A few years ago, when dirty furriners upon entering the USA still got that little tourist visa coupon (I-94W Departure Card) stapled to their passports, which was removed by the airline staff at the gate desk while leaving the USA, my coupon was not removed. I noticed that mistake several months after returning to Switzerland. From the legal point of view of the US immigration authorities, I was an overstay, although I had left the country.
There is a little office in London, Kentucky, that deals with such cases. At that point in time, all it had was a P.O. box address, no street address, let alone a phone number, fax number or email address. I was asked to send them evidence of my presence in Switzerland, such as boarding passes (who keeps them?), wage slips (I'm self employed), a Swiss immigration stamp in my passport (I'm Swiss, so I didn't get any), signed bank checks (nobody uses checks in Switzerland, it's sooo medieval) -- the whole list of possible documents didn't apply to my case.
The guys in Kentucky usually needed eight weeks to answer one of my letters, and express was mail impossible, because that needs a street address. In summer, the time for my next trip to the USA was running out. A friend of mine in Michigan, a famous journalist, suggested to ask the regional Representative on the Hill for help. And that helped indeed.
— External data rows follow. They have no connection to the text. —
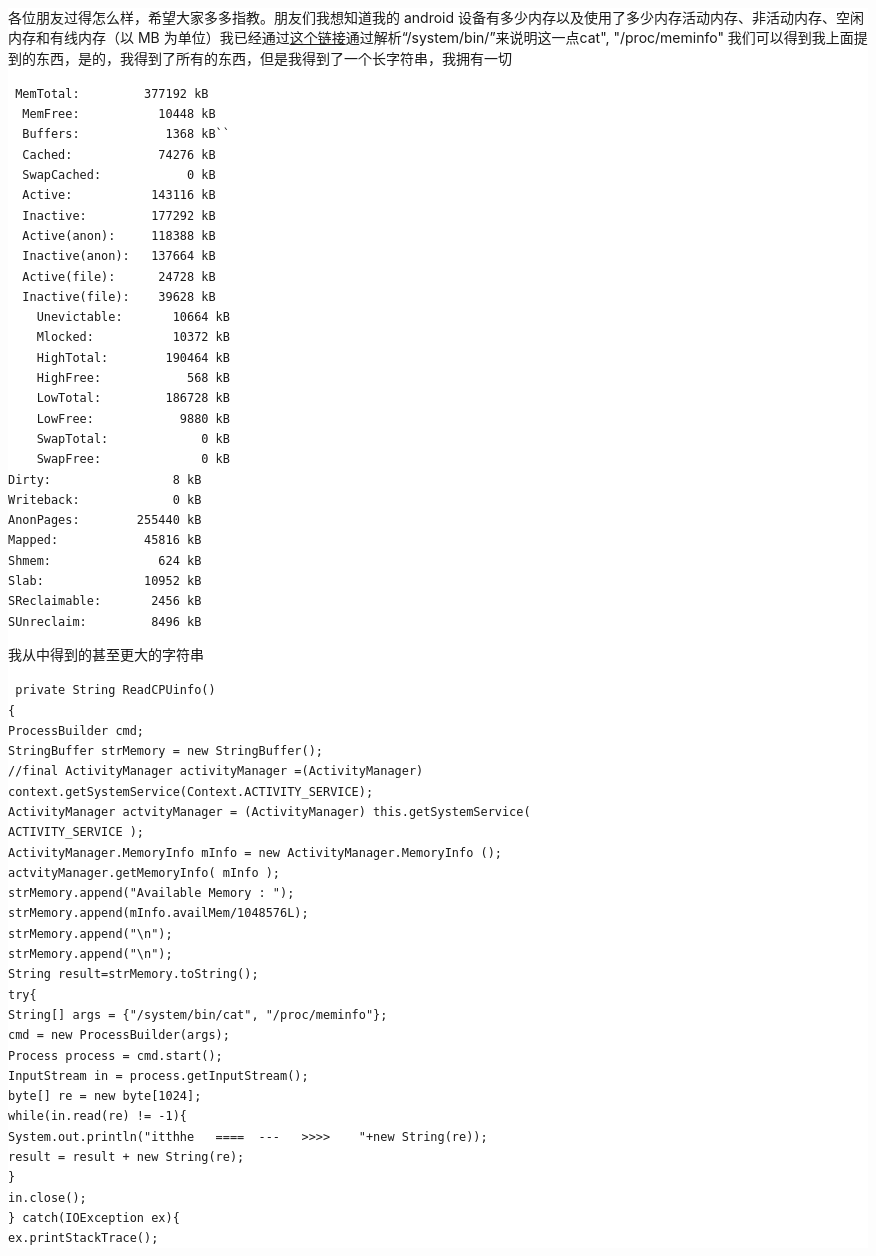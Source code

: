 各位朋友过得怎么样，希望大家多多指教。朋友们我想知道我的 android 设备有多少内存以及使用了多少内存活动内存、非活动内存、空闲内存和有线内存（以 MB 为单位）我已经通过[这个链接](https://stackoverflow.com/questions/2298208/how-to-discover-memory-usage-of-my-application-in-android)通过解析“/system/bin/”来说明这一点cat", "/proc/meminfo" 我们可以得到我上面提到的东西，是的，我得到了所有的东西，但是我得到了一个长字符串，我拥有一切

```
 MemTotal:         377192 kB
  MemFree:           10448 kB
  Buffers:            1368 kB``
  Cached:            74276 kB
  SwapCached:            0 kB
  Active:           143116 kB
  Inactive:         177292 kB
  Active(anon):     118388 kB
  Inactive(anon):   137664 kB
  Active(file):      24728 kB
  Inactive(file):    39628 kB
    Unevictable:       10664 kB
    Mlocked:           10372 kB
    HighTotal:        190464 kB
    HighFree:            568 kB
    LowTotal:         186728 kB
    LowFree:            9880 kB
    SwapTotal:             0 kB
    SwapFree:              0 kB
Dirty:                 8 kB
Writeback:             0 kB
AnonPages:        255440 kB
Mapped:            45816 kB
Shmem:               624 kB
Slab:              10952 kB
SReclaimable:       2456 kB
SUnreclaim:         8496 kB 
```

我从中得到的甚至更大的字符串

```
 private String ReadCPUinfo()
{
ProcessBuilder cmd;
StringBuffer strMemory = new StringBuffer();
//final ActivityManager activityManager =(ActivityManager) 
context.getSystemService(Context.ACTIVITY_SERVICE);
ActivityManager actvityManager = (ActivityManager) this.getSystemService(  
ACTIVITY_SERVICE );
ActivityManager.MemoryInfo mInfo = new ActivityManager.MemoryInfo ();
actvityManager.getMemoryInfo( mInfo );
strMemory.append("Available Memory : ");
strMemory.append(mInfo.availMem/1048576L);
strMemory.append("\n");
strMemory.append("\n");
String result=strMemory.toString();
try{
String[] args = {"/system/bin/cat", "/proc/meminfo"};
cmd = new ProcessBuilder(args);
Process process = cmd.start();
InputStream in = process.getInputStream();
byte[] re = new byte[1024];
while(in.read(re) != -1){
System.out.println("itthhe   ====  ---   >>>>    "+new String(re));
result = result + new String(re);
}
in.close();
} catch(IOException ex){
ex.printStackTrace();
```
Within ten days, my next entry to the USA was cleared. Without that, I would have been arrested on the spot and put in the next plane leaving the country, no matter what the destination was. Seriously.
That's bureaucracy at its best. And now the USA even demand payment of kind of an entrance fee for tourist, saying the profit is used for promoting tourism. That's like to promote virginity.
Swiss authorities handle overstays fairly strictly, which, in my opinion, is a necessity to prevent abuse, but they are humans too. My American OH recently had an issue, an overstay of one day due to a canceled flight. A brief call to the Federal Immagration Office in Bern solved the case within minutes, and other than a somewhat-longer-than-usual look of the guy in the passport booth at the monitor after scanning her passport, there was no problem.